The --editfile option (-e for short) of the SOG run command allows 1 or more YAML infile snippets to be merged into the YAML infile for the run. For example,

$ cd SOG/SOG-test-RI
$ SOG run ../SOG-code-code/SOG ../SOG-code-ocean/infile.yaml -e ../SOG-code-ocean/infileRI.yaml

would run the repository version of the Rivers Inlet model by applying the SOG-code-ocean/infileRI.yaml edits to the base SOG-code-ocean/infile.yaml infile.
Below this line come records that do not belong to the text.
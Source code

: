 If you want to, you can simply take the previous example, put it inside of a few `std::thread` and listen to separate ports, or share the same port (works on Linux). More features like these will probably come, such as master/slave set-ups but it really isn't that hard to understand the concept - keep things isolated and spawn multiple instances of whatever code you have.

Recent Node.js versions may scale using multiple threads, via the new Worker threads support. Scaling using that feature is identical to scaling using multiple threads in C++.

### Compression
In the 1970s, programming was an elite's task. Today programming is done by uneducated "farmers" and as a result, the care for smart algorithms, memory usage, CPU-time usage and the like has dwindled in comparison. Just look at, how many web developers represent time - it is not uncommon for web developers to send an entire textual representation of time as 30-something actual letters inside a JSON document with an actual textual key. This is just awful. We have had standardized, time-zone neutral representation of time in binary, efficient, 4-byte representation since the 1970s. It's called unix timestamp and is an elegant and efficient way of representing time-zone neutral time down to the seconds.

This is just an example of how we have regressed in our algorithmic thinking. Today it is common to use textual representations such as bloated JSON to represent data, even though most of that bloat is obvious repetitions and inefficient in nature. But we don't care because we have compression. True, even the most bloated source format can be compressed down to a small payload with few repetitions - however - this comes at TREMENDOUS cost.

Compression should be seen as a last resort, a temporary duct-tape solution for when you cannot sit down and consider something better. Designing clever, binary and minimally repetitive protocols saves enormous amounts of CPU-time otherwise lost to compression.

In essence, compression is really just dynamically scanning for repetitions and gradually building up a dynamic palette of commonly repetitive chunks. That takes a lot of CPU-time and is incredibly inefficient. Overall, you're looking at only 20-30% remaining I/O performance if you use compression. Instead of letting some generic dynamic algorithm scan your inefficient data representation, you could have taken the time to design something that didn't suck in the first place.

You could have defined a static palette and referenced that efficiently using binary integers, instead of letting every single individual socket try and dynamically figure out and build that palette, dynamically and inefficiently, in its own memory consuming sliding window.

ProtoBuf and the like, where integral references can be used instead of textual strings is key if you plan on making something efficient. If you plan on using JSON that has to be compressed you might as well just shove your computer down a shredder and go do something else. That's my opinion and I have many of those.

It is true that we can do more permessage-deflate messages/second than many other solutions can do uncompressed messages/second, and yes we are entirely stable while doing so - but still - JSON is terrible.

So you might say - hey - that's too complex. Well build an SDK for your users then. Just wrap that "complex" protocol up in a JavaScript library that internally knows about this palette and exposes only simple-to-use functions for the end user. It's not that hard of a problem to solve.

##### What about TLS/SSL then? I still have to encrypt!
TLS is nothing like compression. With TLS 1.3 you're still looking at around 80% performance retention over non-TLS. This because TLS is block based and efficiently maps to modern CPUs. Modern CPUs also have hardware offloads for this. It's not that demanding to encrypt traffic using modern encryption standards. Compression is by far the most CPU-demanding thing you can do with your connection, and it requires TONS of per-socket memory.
The --editfile option may be used multiple times, if so, the edits are applied to the infile in the order that they appear on the command line. The commands

$ cd SOG/SOG-test-RI
$ SOG run ../SOG-code-code/SOG ../SOG-code-ocean/infile.yaml -e ../SOG-code-ocean/infileRI.yaml -e tweaks.yaml

would run the repository version of the Rivers Inlet model with the extra value changed defined in SOG-test-RI/tweaks.yaml.

The intent of the YAML infile editing feature is that runs can generally use the respository infile.yaml as their base infile and adjust the parameter values for the case of interest by supplying 1 or more YAML edit files.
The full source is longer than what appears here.